The “far country” in the parable illustrated that the environment was very different from the Jewish home in which the young man had grown up.

Although the Jews were allowed to raise pigs and sell them to Gentiles, according to Mosaic Law, pigs were unclean animals and were not to be touched, eaten, or used for sacrifice. Thus, working with the swine was a reversal of both the young man’s former social position and his religion.

The second part of the parable — the response of the elder son when his younger brother was welcomed back into the home — was directed at the Pharisees and scribes who were listening. The elder brother exhibited the attitude of judgmental legalism like that of the Pharisees, who considered themselves righteous and faithful but in reality were self-righteous and selfish. The prodigal younger brother represented the publicans and sinners who were denigrated and despised by the Pharisees. It is noteworthy that the father’s love for his elder son was in no way lessened by the loving mercy and forgiveness he extended toward his wayward son.


(Hannah’s Bible Outlines - Used by permission per WORDsearch)

VI.    The instruction of the Son of Man
   D.    Instructions concerning the Kingdom of God
       2.    Instructions concerning the nature of those in the Kingdom
           a.    Instructions before the religious leaders
               (3)    The basis for the invitation (15:1-32)
                   (a)    His search for sinners stated (15:1-2)
                   (b)    His search for sinners illustrated (15:3-32)
                       [1]    The lost sheep (15:3-7)
                       [2]    The lost coin (15:8-10)
                       [3]    The lost son (15:11-32)
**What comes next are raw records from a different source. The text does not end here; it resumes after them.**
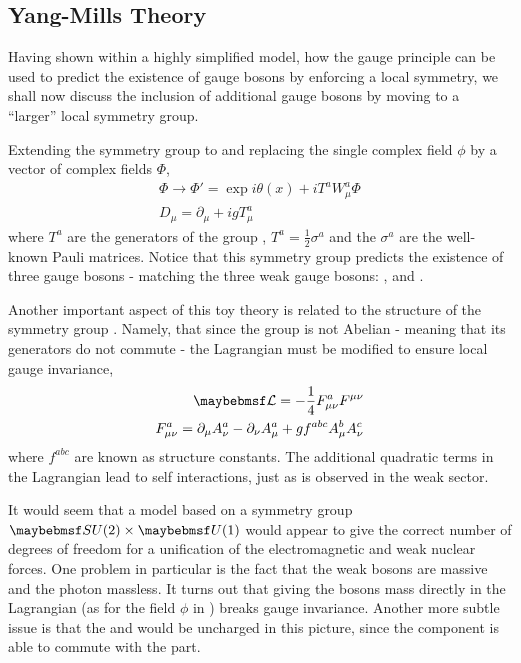 \subsection{Yang-Mills Theory}
Having shown within a highly simplified model, how the gauge principle can be
used to predict the existence of gauge bosons by enforcing a local symmetry, we
shall now discuss the inclusion of additional gauge bosons by moving to a
``larger'' local symmetry group.

Extending the symmetry group to \SUtwo and replacing the single complex field
$\phi$ by a vector of complex fields $\Phi$,
\begin{eqnarray*}
\Phi \longrightarrow \Phi' = \exp{i\theta(x) + iT^a W^a_{\mu}}\Phi\\
D_{\mu} = \partial_{\mu} + igT^a_{\mu}
\end{eqnarray*}
where $T^a$ are the generators of the group \SUtwo, $T^a = \frac{1}{2}\sigma^a$
and the $\sigma^a$ are the well-known Pauli matrices. Notice that this symmetry
group predicts the existence of three gauge bosons - matching the three weak
gauge bosons: \PZ, \PWp and \PWm.

Another important aspect of this toy theory is related to the structure of the
symmetry group \SUtwo. Namely, that since the group is not Abelian - meaning
that its generators do not commute - the Lagrangian must be modified to ensure
local gauge invariance,
\begin{eqnarray*}
\lagrangiand = -\frac{1}{4}F^a_{\mu\nu}F^{\mu\nu} \\
F^a_{\mu\nu} = \partial_{\mu} A^a_{\nu} - \partial_{\nu} A^a_{\mu} + g f^{abc}
A^b_{\mu} A^c_{\nu}
\end{eqnarray*}
where $f^{abc}$ are known as structure constants. The additional quadratic terms
in the Lagrangian lead to self interactions, just as is observed in the weak
sector.

It would seem that a model based on a symmetry group $\SUtwo\times\Uone$ would
appear to give the correct number of degrees of freedom for a unification of the
electromagnetic and weak nuclear forces. One problem in particular is the fact
that the weak bosons are massive and the photon massless. It turns out that
giving the bosons mass directly in the Lagrangian (as for the field $\phi$
in \label{eqn:scalar_qed}) breaks gauge invariance. Another more subtle issue is
that the \PWp and \PWm would be uncharged in this picture, since the \SUtwo
component is able to commute with the \Uone part.

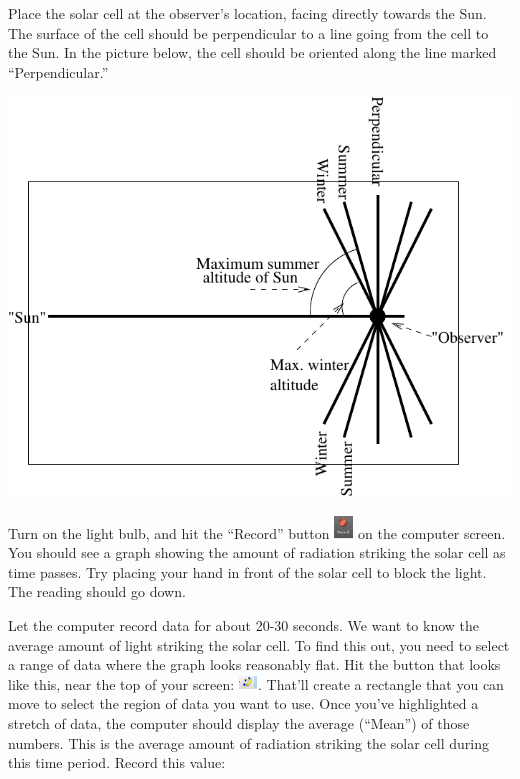 Place the solar cell at the observer's location,
facing directly towards the Sun. The surface of the cell
should be perpendicular to a line going from the cell to the Sun.
In the picture below, the cell should be oriented along the
line marked ``Perpendicular.''

\centerline{\includegraphics{solarcell/solarcellfig.pdf}}

Turn on the light bulb, and hit the ``Record''
button \includegraphics[width=0.2in]{solarcell/capstone-record.pdf} on the
computer screen.  You should see a graph showing the amount
of radiation striking the solar cell as time passes.  Try placing
your hand in front of the solar cell to block the light.  The
reading should go down.

Let the computer record data for about 20-30 seconds.  
We want to know the average amount of light striking the solar
cell. To find this out, you need to select a range of
data where the graph looks reasonably flat.
Hit the button that looks like this, near the top of your screen:
\includegraphics[width=0.2in]{solarcell/capstone-select.pdf}.
That'll create a rectangle that you can move to select the
region of data you want to use.
Once you've highlighted a stretch of data, the computer should
display the average (``Mean'') of those numbers.  This is the 
average amount of radiation striking the solar cell during
this time period.  Record this value:

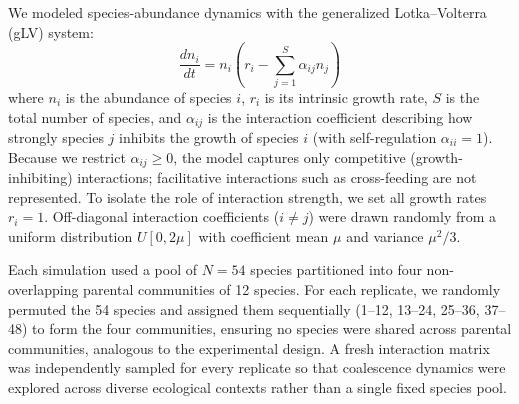 We modeled species-abundance dynamics with the generalized Lotka--Volterra (gLV) system:
\begin{equation}
\frac{dn_i}{dt} = n_i \left( r_i - \sum_{j=1}^{S} \alpha_{ij} n_j \right)
\label{eq:glv}
\end{equation}
where $n_i$ is the abundance of species $i$, $r_i$ is its intrinsic growth rate, $S$ is the total number of species, and $\alpha_{ij}$ is the interaction coefficient describing how strongly species $j$ inhibits the growth of species $i$ (with self-regulation $\alpha_{ii} = 1$).  Because we restrict $\alpha_{ij} \geq 0$, the model captures only competitive (growth-inhibiting) interactions; facilitative interactions such as cross-feeding are not represented. To isolate the role of interaction strength, we set all growth rates $r_i = 1$. Off-diagonal interaction coefficients ($i \neq j$) were drawn randomly from a uniform distribution $U[0, 2\mu]$ with coefficient mean $\mu$ and variance $\mu^2/3$.  

Each simulation used a pool of $N = 54$ species partitioned into four non-overlapping parental communities of 12 species. For each replicate, we randomly permuted the 54 species and assigned them sequentially (1--12, 13--24, 25--36, 37--48) to form the four communities, ensuring no species were shared across parental communities, analogous to the experimental design. A fresh interaction matrix was independently sampled for every replicate so that coalescence dynamics were explored across diverse ecological contexts rather than a single fixed species pool.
  1. In addition to the physical environment, where was joy experienced over the finding of the lost articles in the first two parables?

  2. What parallels can be drawn between the plight of the Prodigal Son away in the “far country,” and one who is far away from God?

  3. What are some ways we can show mercy and love to a “prodigal” in our day who returns to the Lord?


Each individual is precious to God, and He is continually searching for those who have wandered away from Him.